Finally, we investigated whether the IgM/LPS pretreated BMDC required PD1 in addition to CD40 downregulation to mediate an anti-inflammatory effect when injected in-vivo. It became important to study this question especially since IgM bound to PD1 and downregulated this receptor without affecting binding of its ligand, PDL1 (see Fig 1C and 2C,D). This question was examined by using non-agonistic antibodies that are known to block the ligand binding site of either PD1or PDL1 that are co-expressed on these regulatory BMDC. In these studies, receptors on 48 hour IgM/LPS pretreated BMDC were blocked with anti-PD1 or PDL1 antibodies for 1hour at 4°C just before these cells were injected into mice. Fig 6E demonstrates that IgM/LPS pretreated regulatory BMDC require PD1 in-vivo, but not PDL1, to inhibit the in-vivo innate inflammatory response in renal IRI. These studies do not however address the functional role of IgM binding to an epitope on PD1 that is distinct from the binding site of PDL1.
IgM pretreated BMDC require in-vivo regulatory B/T cells and their products to mediate protection against renal IRI
After renal ischemia, DC in the ischemic organ are activated and present endogenously released lipid and glycolipid antigens to NKT cells which in turn activate the innate inflammatory cells, primarily granulocytes and macrophages. The extent of the inflammatory response is regulated by B and T cells with regulatory activity and by their anti-inflammatory products (IL10, natural IgM). We therefore wanted to determine if IgM/LPS pretreated BMDC, when administered in-vivo, mediate protection by directly regulating endogenous DC or other innate inflammatory cells (granulocytes/macrophages/NK cells) or by enhancing regulatory B/T cells and their products. This question was investigated by using RAG-1 ko mice which are not protected from renal IRI (20, 21, 22). As depicted in Fig 7A, IgM/LPS pretreated BMDC were not protective in Rag-1 ko mice, thus indicating that protection requires the presence of B and T cells and/or their products. The latter was examined in WT-B6 mice by depleting IL-10 with an IL10 neutralising antibody, B cells (including Bregs) with anti-CD20 or CD25 positive T cells (including Tregs) with anti-CD25. The IgMko mouse was used to evaluate the role of circulating natural IgM. As depicted in Fig 7B, depletion of any one of these regulators abolished the protective effect of IgM pretreated BMDC on renal IRI. These data would indicate that IgM pretreated BMDC require the presence of circulating IgM, IL-10, B cells and CD25+ T cells to mediate its protective effect.
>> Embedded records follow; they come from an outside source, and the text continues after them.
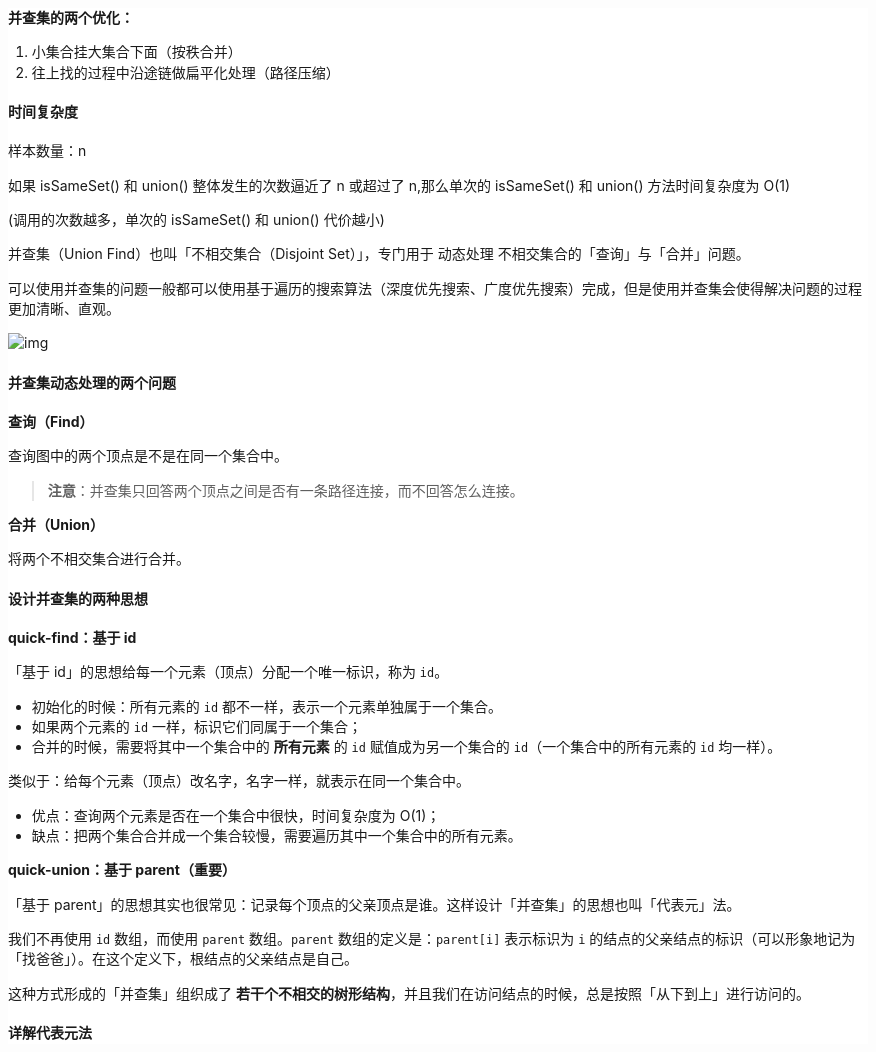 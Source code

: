 **并查集的两个优化：**

1. 小集合挂大集合下面（按秩合并）
2. 往上找的过程中沿途链做扁平化处理（路径压缩）

#### 时间复杂度

样本数量：n

如果 isSameSet() 和 union() 整体发生的次数逼近了 n 或超过了 n,那么单次的 isSameSet() 和 union() 方法时间复杂度为 O(1)

(调用的次数越多，单次的 isSameSet() 和 union()  代价越小)







并查集（Union Find）也叫「不相交集合（Disjoint Set）」，专门用于 动态处理 不相交集合的「查询」与「合并」问题。

可以使用并查集的问题一般都可以使用基于遍历的搜索算法（深度优先搜索、广度优先搜索）完成，但是使用并查集会使得解决问题的过程更加清晰、直观。

![img](https://raw.githubusercontent.com/miemiehoho/blog/master/picture/2021/11/202111251123145.png)



#### 并查集动态处理的两个问题

**查询（Find）**

查询图中的两个顶点是不是在同一个集合中。

> **注意**：并查集只回答两个顶点之间是否有一条路径连接，而不回答怎么连接。

**合并（Union）**

将两个不相交集合进行合并。

#### 设计并查集的两种思想

**quick-find：基于 id**

「基于 id」的思想给每一个元素（顶点）分配一个唯一标识，称为 `id`。

- 初始化的时候：所有元素的 `id` 都不一样，表示一个元素单独属于一个集合。
- 如果两个元素的 `id` 一样，标识它们同属于一个集合；
- 合并的时候，需要将其中一个集合中的 **所有元素** 的 `id` 赋值成为另一个集合的 `id`（一个集合中的所有元素的 `id` 均一样）。

类似于：给每个元素（顶点）改名字，名字一样，就表示在同一个集合中。

- 优点：查询两个元素是否在一个集合中很快，时间复杂度为 O(1)；
- 缺点：把两个集合合并成一个集合较慢，需要遍历其中一个集合中的所有元素。

**quick-union：基于 parent（重要）**

「基于 parent」的思想其实也很常见：记录每个顶点的父亲顶点是谁。这样设计「并查集」的思想也叫「代表元」法。

我们不再使用 `id` 数组，而使用 `parent` 数组。`parent` 数组的定义是：`parent[i]` 表示标识为 `i` 的结点的父亲结点的标识（可以形象地记为「找爸爸」）。在这个定义下，根结点的父亲结点是自己。

这种方式形成的「并查集」组织成了 **若干个不相交的树形结构**，并且我们在访问结点的时候，总是按照「从下到上」进行访问的。

#### 详解代表元法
It is possible that IgM pretreated BMDC mediate their protective effect by enhancing the function of these known B/T regulatory cells e.g. by increasing production of IL10 in B/T regulatory cells and inducing B1 cells to increase production of natural IgM.
IgM pretreated BMDC protect against Renal IRI by inhibiting leucocyte response to the initial ischemic injury
Renal ischemia leads to release into plasma of DAMPS as well as TLR upregulation in endothelial and renal tubular cells. Activation of TLR by DAMPS leads to increased production of chemokines (e.g. CXCL-1 and MCP-1) by ischemic tubules and up-regulation of adhesion and integrin molecules (e.g ICAM-1) on endothelial cells. DAMPS also mediate activation of DC locally (in the ischemic organ) and systemically. Mature DC present glycolipids to NKT cells which when activated, release pro-inflammatory cytokines to activate and recruit inflammatory cells (23). All these events, especially NKT cell activation, lead to a rapid increase in inflammatory cells, in particular granulocytes, to enter the circulation from bone-marrow and spleen. The activated circulating inflammatory cells express increased levels of integrins to facilitate their adhesion and migration through the ischemic capillaries into the interstitium causing significantly more tubular injury. We wanted to determine if IgM pretreated BMDC protected against renal IRI by inhibiting the inflammatory response during the reperfusion phase.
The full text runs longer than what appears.